* **Required action**: Each line of the data that mentions the string "autonomia" needs to be identified and copied.

* **Exercise input**:
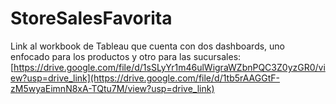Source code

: # StoreSalesFavorita
Link al workbook de Tableau que cuenta con dos dashboards, uno enfocado para los productos y otro para las sucursales:
[https://drive.google.com/file/d/1sSLyYr1m46ulWigraWZbnPQC3Z0yzGR0/view?usp=drive_link](https://drive.google.com/file/d/1tb5rAAGGtF-zM5wyaEimnN8xA-TQtu7M/view?usp=drive_link)

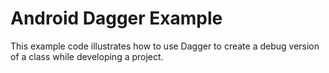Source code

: # Android Dagger Example

This example code illustrates how to use Dagger to create a debug version of a class while developing a project.
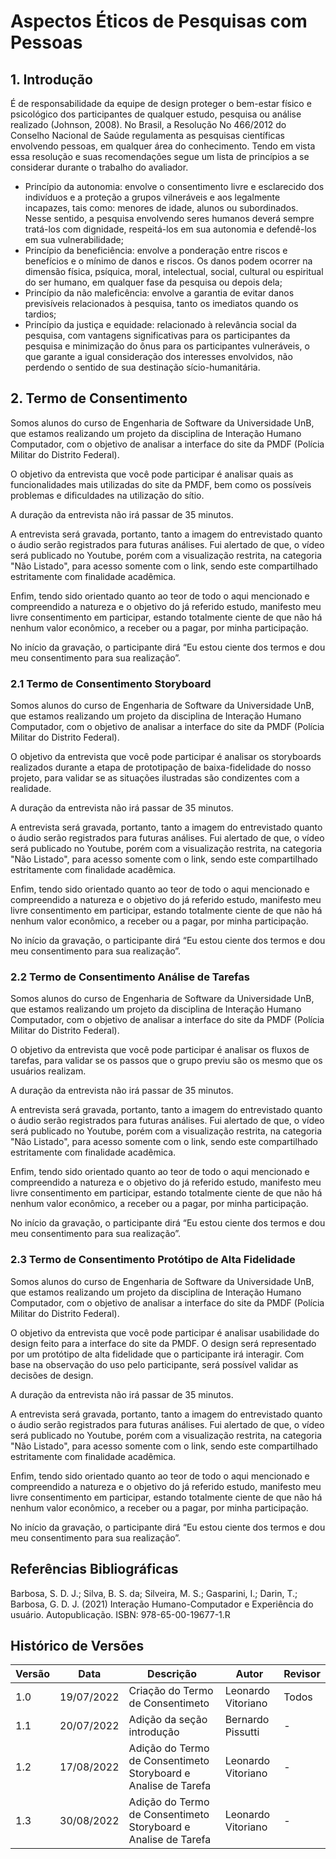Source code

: # Aspectos Éticos de Pesquisas com Pessoas 

## 1. Introdução

É de responsabilidade da equipe de design proteger o bem-estar físico e psicológico dos participantes de qualquer estudo, pesquisa ou análise realizado (Johnson, 2008). No Brasil, a
Resolução No 466/2012 do Conselho Nacional de Saúde regulamenta as pesquisas científicas envolvendo pessoas, em qualquer área do conhecimento. Tendo em vista essa resolução e suas
recomendações segue um lista de princípios a se considerar durante o trabalho do avaliador.

- Princípio da autonomia: envolve o consentimento livre e esclarecido dos indivíduos e a proteção a grupos vilneráveis e aos legalmente incapazes, tais como: menores de idade, alunos
  ou subordinados. Nesse sentido, a pesquisa envolvendo seres humanos deverá sempre tratá-los com dignidade, respeitá-los em sua autonomia e defendê-los em sua vulnerabilidade;
- Princípio da beneficiência: envolve a ponderação entre riscos e benefícios e o mínimo de danos e riscos. Os danos podem ocorrer na dimensão física, psíquica, moral, intelectual,
  social, cultural ou espiritual do ser humano, em qualquer fase da pesquisa ou depois dela;
- Princípio da não maleficência: envolve a garantia de evitar danos previsíveis relacionados à pesquisa, tanto os imediatos quando os tardios;
- Princípio da justiça e equidade: relacionado à relevância social da pesquisa, com vantagens significativas para os participantes da pesquisa e minimização do ônus para os participantes
  vulneráveis, o que garante a igual consideração dos interesses envolvidos, não perdendo o sentido de sua destinação sício-humanitária.

## 2. Termo de Consentimento

Somos alunos do curso de Engenharia de Software da Universidade UnB, que estamos
realizando um projeto da disciplina de Interação Humano Computador, com o objetivo
de analisar a interface do site da PMDF
(Polícia Militar do Distrito Federal).

O objetivo da entrevista que você pode participar é analisar quais as funcionalidades mais utilizadas
do site da PMDF, bem como os possíveis problemas e dificuldades na utilização do sítio.

A duração da entrevista não irá passar de 35 minutos.

A entrevista será gravada, portanto, tanto a imagem do entrevistado quanto o áudio serão registrados
para futuras análises. Fui alertado de que, o vídeo será publicado no Youtube, porém com a visualização restrita, na categoria "Não Listado", para acesso somente com o link, sendo este compartilhado estritamente com finalidade acadêmica.

Enfim, tendo sido orientado quanto ao teor de todo o aqui mencionado e compreendido a natureza e o objetivo do já referido estudo, manifesto meu livre consentimento em participar, estando totalmente ciente de que não há nenhum valor econômico, a receber ou a pagar, por minha participação.

No início da gravação, o participante dirá “Eu estou ciente dos termos e
dou meu consentimento para sua realização”.

### 2.1 Termo de Consentimento Storyboard

Somos alunos do curso de Engenharia de Software da Universidade UnB, que estamos
realizando um projeto da disciplina de Interação Humano Computador, com o objetivo
de analisar a interface do site da PMDF
(Polícia Militar do Distrito Federal).

O objetivo da entrevista que você pode participar é analisar os storyboards realizados durante a etapa de prototipação de baixa-fidelidade do nosso projeto, para validar se as situações ilustradas são condizentes com a realidade.

A duração da entrevista não irá passar de 35 minutos.

A entrevista será gravada, portanto, tanto a imagem do entrevistado quanto o áudio serão registrados
para futuras análises. Fui alertado de que, o vídeo será publicado no Youtube, porém com a visualização restrita, na categoria "Não Listado", para acesso somente com o link, sendo este compartilhado estritamente com finalidade acadêmica.

Enfim, tendo sido orientado quanto ao teor de todo o aqui mencionado e compreendido a natureza e o objetivo do já referido estudo, manifesto meu livre consentimento em participar, estando totalmente ciente de que não há nenhum valor econômico, a receber ou a pagar, por minha participação.

No início da gravação, o participante dirá “Eu estou ciente dos termos e
dou meu consentimento para sua realização”.

### 2.2 Termo de Consentimento Análise de Tarefas

Somos alunos do curso de Engenharia de Software da Universidade UnB, que estamos
realizando um projeto da disciplina de Interação Humano Computador, com o objetivo
de analisar a interface do site da PMDF
(Polícia Militar do Distrito Federal).

O objetivo da entrevista que você pode participar é analisar os fluxos de tarefas, para validar se os passos que o grupo previu são os mesmo que os usuários realizam.

A duração da entrevista não irá passar de 35 minutos.

A entrevista será gravada, portanto, tanto a imagem do entrevistado quanto o áudio serão registrados
para futuras análises. Fui alertado de que, o vídeo será publicado no Youtube, porém com a visualização restrita, na categoria "Não Listado", para acesso somente com o link, sendo este compartilhado estritamente com finalidade acadêmica.

Enfim, tendo sido orientado quanto ao teor de todo o aqui mencionado e compreendido a natureza e o objetivo do já referido estudo, manifesto meu livre consentimento em participar, estando totalmente ciente de que não há nenhum valor econômico, a receber ou a pagar, por minha participação.

No início da gravação, o participante dirá “Eu estou ciente dos termos e
dou meu consentimento para sua realização”.

### 2.3 Termo de Consentimento Protótipo de Alta Fidelidade

Somos alunos do curso de Engenharia de Software da Universidade UnB, que estamos
realizando um projeto da disciplina de Interação Humano Computador, com o objetivo
de analisar a interface do site da PMDF
(Polícia Militar do Distrito Federal).

O objetivo da entrevista que você pode participar é analisar usabilidade do design feito
para a interface do site da PMDF. O design será representado por um protótipo de alta
fidelidade que o participante irá interagir. Com base na observação do uso pelo
participante, será possível validar as decisões de design.

A duração da entrevista não irá passar de 35 minutos.

A entrevista será gravada, portanto, tanto a imagem do entrevistado quanto o áudio serão registrados
para futuras análises. Fui alertado de que, o vídeo será publicado no Youtube, porém com a visualização restrita, na categoria "Não Listado", para acesso somente com o link, sendo este compartilhado estritamente com finalidade acadêmica.

Enfim, tendo sido orientado quanto ao teor de todo o aqui mencionado e compreendido a natureza e o objetivo do já referido estudo, manifesto meu livre consentimento em participar, estando totalmente ciente de que não há nenhum valor econômico, a receber ou a pagar, por minha participação.

No início da gravação, o participante dirá “Eu estou ciente dos termos e
dou meu consentimento para sua realização”.

## Referências Bibliográficas

Barbosa, S. D. J.; Silva, B. S. da; Silveira, M. S.; Gasparini, I.; Darin, T.; Barbosa, G. D. J. (2021)
Interação Humano-Computador e Experiência do usuário. Autopublicação. ISBN: 978-65-00-19677-1.R

## Histórico de Versões

| Versão  | Data         | Descrição                                                      | Autor               | Revisor |
|---------|--------------|----------------------------------------------------------------|---------------------|---------|
| 1.0     | 19/07/2022   | Criação do Termo de Consentimeto                               | Leonardo Vitoriano  | Todos   |
| 1.1     | 20/07/2022   | Adição da seção introdução                                     | Bernardo Pissutti   | -       |
| 1.2     | 17/08/2022   | Adição do Termo de Consentimeto Storyboard e Analise de Tarefa | Leonardo Vitoriano  | -       |
| 1.3     | 30/08/2022   | Adição do Termo de Consentimeto Storyboard e Analise de Tarefa | Leonardo Vitoriano  | -       |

* **Answer box**:
- Princípio da autonomia: envolve o consentimento livre e esclarecido dos indivíduos e a proteção a grupos vilneráveis e aos legalmente incapazes, tais como: menores de idade, alunos
  ou subordinados. Nesse sentido, a pesquisa envolvendo seres humanos deverá sempre tratá-los com dignidade, respeitá-los em sua autonomia e defendê-los em sua vulnerabilidade;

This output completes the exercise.